== Task objective ==
Down to the last line, print the data that follows exactly, without its pictures.
◆ ◆ ◆ ◆ ◆ ◆ ◆
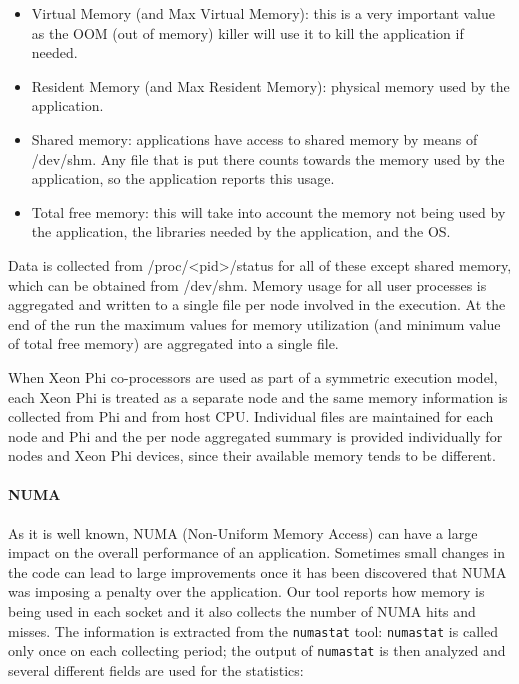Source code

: \documentclass[10pt,a4paper]{report}
\begin{document}
\begin{itemize}
\item Virtual Memory (and Max Virtual Memory): this is a very important value as the OOM (out of memory) killer will use it to kill the application if needed.
\item Resident Memory (and Max Resident Memory): physical memory used by the application.
\item Shared memory: applications have access to shared memory by means of /dev/shm. Any file that is put there counts towards the memory used by the application, so the application reports this usage.
\item Total free memory: this will take into account the memory not being used by the application, the libraries needed by the application, and the OS.
\end{itemize}

Data is collected from /proc/\textless pid\textgreater /status for all of these except shared memory, which can be obtained from /dev/shm. Memory usage for all user processes is aggregated and written to a single file per node involved in the execution. At the end of the run the maximum values for memory utilization (and minimum value of total free memory) are aggregated into a single file.

When Xeon Phi co-processors are used as part of a symmetric execution model, each Xeon Phi is treated as a separate node and the same memory information is collected from Phi and from host CPU. Individual files are maintained for each node and Phi and the per node aggregated summary is provided individually for nodes and Xeon Phi devices, since their available memory tends to be different.

\paragraph{NUMA}
As it is well known, NUMA (Non-Uniform Memory Access) can have a large impact on the overall performance of an application. Sometimes small changes in the code can lead to large improvements once it has been discovered that NUMA was imposing a penalty over the application. Our tool reports how memory is being used in each socket and it also collects the number of NUMA hits and misses. The information is extracted from the \texttt{numastat} tool: \texttt{numastat} is called only once on each collecting period; the output of \texttt{numastat} is then analyzed and several different fields are used for the statistics:
\end{document}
◆ ◆ ◆ ◆ ◆ ◆ ◆
== Reply ==
Source code

: \documentclass[10pt,a4paper]{report}
\begin{document}
\begin{itemize}
\item Virtual Memory (and Max Virtual Memory): this is a very important value as the OOM (out of memory) killer will use it to kill the application if needed.
\item Resident Memory (and Max Resident Memory): physical memory used by the application.
\item Shared memory: applications have access to shared memory by means of /dev/shm. Any file that is put there counts towards the memory used by the application, so the application reports this usage.
\item Total free memory: this will take into account the memory not being used by the application, the libraries needed by the application, and the OS.
\end{itemize}

Data is collected from /proc/\textless pid\textgreater /status for all of these except shared memory, which can be obtained from /dev/shm. Memory usage for all user processes is aggregated and written to a single file per node involved in the execution. At the end of the run the maximum values for memory utilization (and minimum value of total free memory) are aggregated into a single file.

When Xeon Phi co-processors are used as part of a symmetric execution model, each Xeon Phi is treated as a separate node and the same memory information is collected from Phi and from host CPU. Individual files are maintained for each node and Phi and the per node aggregated summary is provided individually for nodes and Xeon Phi devices, since their available memory tends to be different.

\paragraph{NUMA}
As it is well known, NUMA (Non-Uniform Memory Access) can have a large impact on the overall performance of an application. Sometimes small changes in the code can lead to large improvements once it has been discovered that NUMA was imposing a penalty over the application. Our tool reports how memory is being used in each socket and it also collects the number of NUMA hits and misses. The information is extracted from the \texttt{numastat} tool: \texttt{numastat} is called only once on each collecting period; the output of \texttt{numastat} is then analyzed and several different fields are used for the statistics:
\end{document}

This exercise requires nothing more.